5.0 Mustang & Super Fords
2002 Ford Mustang GT Track Test - The Real World
Not Everyone Can Afford An '03 Cobra, So We See What Kind Of Performance You Can Get From Today's GT
Ford has quite a lineup these days. The GT runs high-13s, the '03 Cobra runs mid-12s, and the upcoming Mach 1 will fall right in the middle, running somewhere in the high-12 to low-13-second range in the quarter-mile. It's a great time to drive a Ford!
Looking at Ford's latest Mustang GT, there's no doubt what kind of car it is. The characteristics that define the Mustang brand are all present and accounted for: the familiar good looks, the striking performance-car stance, a manual transmission, a sporty interior, and a snarling V-8 under the hood. Its continuing evolution only further complements the past by offering an exciting driving experience at an affordable price.
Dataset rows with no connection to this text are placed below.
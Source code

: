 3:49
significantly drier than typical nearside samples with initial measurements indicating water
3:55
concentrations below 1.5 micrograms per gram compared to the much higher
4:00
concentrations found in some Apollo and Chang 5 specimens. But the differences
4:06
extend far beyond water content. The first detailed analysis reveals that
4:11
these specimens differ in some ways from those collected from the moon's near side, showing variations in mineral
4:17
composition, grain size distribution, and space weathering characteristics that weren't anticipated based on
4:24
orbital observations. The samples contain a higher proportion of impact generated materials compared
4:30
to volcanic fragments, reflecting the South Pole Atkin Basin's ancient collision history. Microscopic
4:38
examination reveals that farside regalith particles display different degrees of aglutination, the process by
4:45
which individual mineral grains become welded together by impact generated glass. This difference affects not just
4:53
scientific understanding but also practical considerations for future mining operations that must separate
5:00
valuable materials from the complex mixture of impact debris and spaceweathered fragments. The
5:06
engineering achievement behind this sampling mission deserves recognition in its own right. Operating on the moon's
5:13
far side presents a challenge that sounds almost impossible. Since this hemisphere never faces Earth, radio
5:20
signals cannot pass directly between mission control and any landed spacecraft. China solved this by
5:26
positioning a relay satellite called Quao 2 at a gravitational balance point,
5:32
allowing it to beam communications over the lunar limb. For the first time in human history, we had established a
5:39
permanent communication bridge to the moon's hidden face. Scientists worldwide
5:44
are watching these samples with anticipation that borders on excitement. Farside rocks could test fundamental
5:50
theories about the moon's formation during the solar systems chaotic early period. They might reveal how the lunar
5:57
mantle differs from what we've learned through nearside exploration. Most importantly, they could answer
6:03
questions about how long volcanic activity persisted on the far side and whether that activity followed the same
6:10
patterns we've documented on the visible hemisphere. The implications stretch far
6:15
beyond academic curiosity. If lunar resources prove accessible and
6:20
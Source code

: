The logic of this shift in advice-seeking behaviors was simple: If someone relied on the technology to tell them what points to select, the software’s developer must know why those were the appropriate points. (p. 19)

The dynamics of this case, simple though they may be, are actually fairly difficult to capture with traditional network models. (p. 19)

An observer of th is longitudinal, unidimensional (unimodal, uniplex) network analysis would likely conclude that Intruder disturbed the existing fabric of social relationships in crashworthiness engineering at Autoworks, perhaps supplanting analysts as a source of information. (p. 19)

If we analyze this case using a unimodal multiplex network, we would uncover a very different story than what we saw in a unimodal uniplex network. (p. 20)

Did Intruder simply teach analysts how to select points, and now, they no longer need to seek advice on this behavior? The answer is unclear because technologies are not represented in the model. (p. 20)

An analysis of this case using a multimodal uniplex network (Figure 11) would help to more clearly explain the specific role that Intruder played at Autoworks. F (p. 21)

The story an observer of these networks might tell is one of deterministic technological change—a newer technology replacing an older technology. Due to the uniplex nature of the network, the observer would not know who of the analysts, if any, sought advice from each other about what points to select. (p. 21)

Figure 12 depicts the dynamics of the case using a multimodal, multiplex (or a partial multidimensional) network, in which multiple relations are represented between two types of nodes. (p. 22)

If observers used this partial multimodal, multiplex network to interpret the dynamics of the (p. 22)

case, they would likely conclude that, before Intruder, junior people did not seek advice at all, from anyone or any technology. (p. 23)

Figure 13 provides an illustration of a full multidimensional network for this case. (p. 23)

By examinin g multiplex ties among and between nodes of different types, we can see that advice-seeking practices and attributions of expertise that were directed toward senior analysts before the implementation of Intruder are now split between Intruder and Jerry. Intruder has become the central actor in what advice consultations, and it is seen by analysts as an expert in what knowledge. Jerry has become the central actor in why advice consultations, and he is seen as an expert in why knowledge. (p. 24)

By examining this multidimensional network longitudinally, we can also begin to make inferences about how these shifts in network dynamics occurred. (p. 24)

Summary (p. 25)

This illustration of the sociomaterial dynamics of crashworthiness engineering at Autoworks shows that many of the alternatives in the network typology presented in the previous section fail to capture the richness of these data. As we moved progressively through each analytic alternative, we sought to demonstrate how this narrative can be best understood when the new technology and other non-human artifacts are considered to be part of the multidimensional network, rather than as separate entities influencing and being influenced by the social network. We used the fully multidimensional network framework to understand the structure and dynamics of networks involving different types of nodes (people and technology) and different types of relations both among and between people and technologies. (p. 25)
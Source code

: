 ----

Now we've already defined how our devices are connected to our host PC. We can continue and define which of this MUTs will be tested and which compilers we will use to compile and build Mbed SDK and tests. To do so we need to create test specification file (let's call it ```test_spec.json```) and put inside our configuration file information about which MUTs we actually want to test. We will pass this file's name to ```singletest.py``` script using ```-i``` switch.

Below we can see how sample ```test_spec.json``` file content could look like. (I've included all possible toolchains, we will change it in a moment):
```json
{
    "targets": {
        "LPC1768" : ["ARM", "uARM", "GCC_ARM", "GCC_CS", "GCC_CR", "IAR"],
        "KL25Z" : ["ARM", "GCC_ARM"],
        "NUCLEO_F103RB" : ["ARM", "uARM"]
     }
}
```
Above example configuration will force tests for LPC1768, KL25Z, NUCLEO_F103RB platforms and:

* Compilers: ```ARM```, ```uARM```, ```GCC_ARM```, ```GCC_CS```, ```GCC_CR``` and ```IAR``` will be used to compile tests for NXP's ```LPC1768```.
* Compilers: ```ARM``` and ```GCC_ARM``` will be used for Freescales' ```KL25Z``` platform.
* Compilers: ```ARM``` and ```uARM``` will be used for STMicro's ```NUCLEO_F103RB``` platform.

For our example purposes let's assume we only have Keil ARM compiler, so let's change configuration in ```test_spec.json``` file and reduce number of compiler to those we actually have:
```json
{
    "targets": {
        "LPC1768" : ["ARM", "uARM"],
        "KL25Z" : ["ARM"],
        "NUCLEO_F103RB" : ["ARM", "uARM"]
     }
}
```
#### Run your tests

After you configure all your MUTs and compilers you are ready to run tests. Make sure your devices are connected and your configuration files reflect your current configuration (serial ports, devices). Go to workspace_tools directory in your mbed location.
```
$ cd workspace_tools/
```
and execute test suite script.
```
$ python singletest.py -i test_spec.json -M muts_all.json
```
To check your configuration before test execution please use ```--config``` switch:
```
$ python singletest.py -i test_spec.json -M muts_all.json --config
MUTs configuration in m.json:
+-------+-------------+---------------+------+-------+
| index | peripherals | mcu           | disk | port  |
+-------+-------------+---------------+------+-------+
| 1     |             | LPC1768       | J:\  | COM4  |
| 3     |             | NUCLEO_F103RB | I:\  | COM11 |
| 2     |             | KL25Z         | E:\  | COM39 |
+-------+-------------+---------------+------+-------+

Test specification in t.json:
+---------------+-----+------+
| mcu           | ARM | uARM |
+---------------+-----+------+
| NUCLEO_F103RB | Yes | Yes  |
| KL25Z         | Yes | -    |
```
The best thing about the newest GT is that it's one of the most well-rounded Mustangs ever offered. Its chassis is more solid than any 5.0 Mustang, and the modular engine and the drivetrain backing it up are far more refined than those before it. Well-rounded or not, this story is all about shaking it loose on the 1,320. Just how quick can a stock GT go? We're about to find out.
Our GT arrived on a hot and humid Friday night in Cincinnati, Ohio (see sidebar on how we got this car). The first thing that struck us was the beautiful Sonic Blue paint and edgy look of the latest generation of GTs produced since 1999. Car owner Pete Latham and his buddy Billy "Cake" Cole made the nine-hour trip from Syracuse, New York, in less than six hours, and they were chomping at the bit to get to the track and show us what 24,000 of Pete's dollars could do. Who were we to stop that?
Typical of Friday-night test sessions, this one was packed with import racers and American muscle. The Mustangs were out in force, and we soon found several modular brethren with which to compare this car. The ones with gears, exhaust, and cold-air kits were well in the low-13-second range. Some of them claimed to have gone 12s with the right tires and cooler temperatures. We began by making laps to get used to the car as well as the track.
The first thing you have to learn is that even with 3.27 gears, these cars need a lot of gas pedal and a slipping clutch off the line. The 4.6 modular isn't Ford's gift to torque until around 4,000 rpm, and as such you need to slip the clutch while winding up the motor to get the car moving smartly from a dead stop. You want to shift the car full throttle at 6,000 rpm, and if you're on a really good run, you should tickle the rev limiter in Third gear, right before the finish line. The track wasn't in the best condition with the hundreds of street-tired cars dragging water to the starting line and tearing the rubber up in the groove. But the GT could do a good impression of a race car if asked to do so.
The first pass, without even lifting the hood, was a 14.986 at 94.47 mph (2.237-second 60-foot). Not too good, but it was a start. Eight minutes later, the car ran a 14.557 at 97.09 mph (2.219-second 60-foot). Fifteen minutes after that, the car slowed to a 14.684 at 96.42 mph (2.213-second 60-foot). Then, a 14.45 at 97.82 mph with another 2.31-second short time. It was at this point we began thinking the car wouldn't go much quicker, but the disappointing first 100-feet of the dragstrip gave us some hope for the car. The new GT is a tough car to drive. It's heavy, under-geared, and needs a lot of momentum to really get cooking.
Switching lanes and straddling the shredded groove seemed to help some. The last pass of the night was a 14.218 at 98.06 mph with a consistent 2.222-second short time. That was it for this car in bone-stock trim on this night. It wasn't going to go any faster unless we started tweaking some things.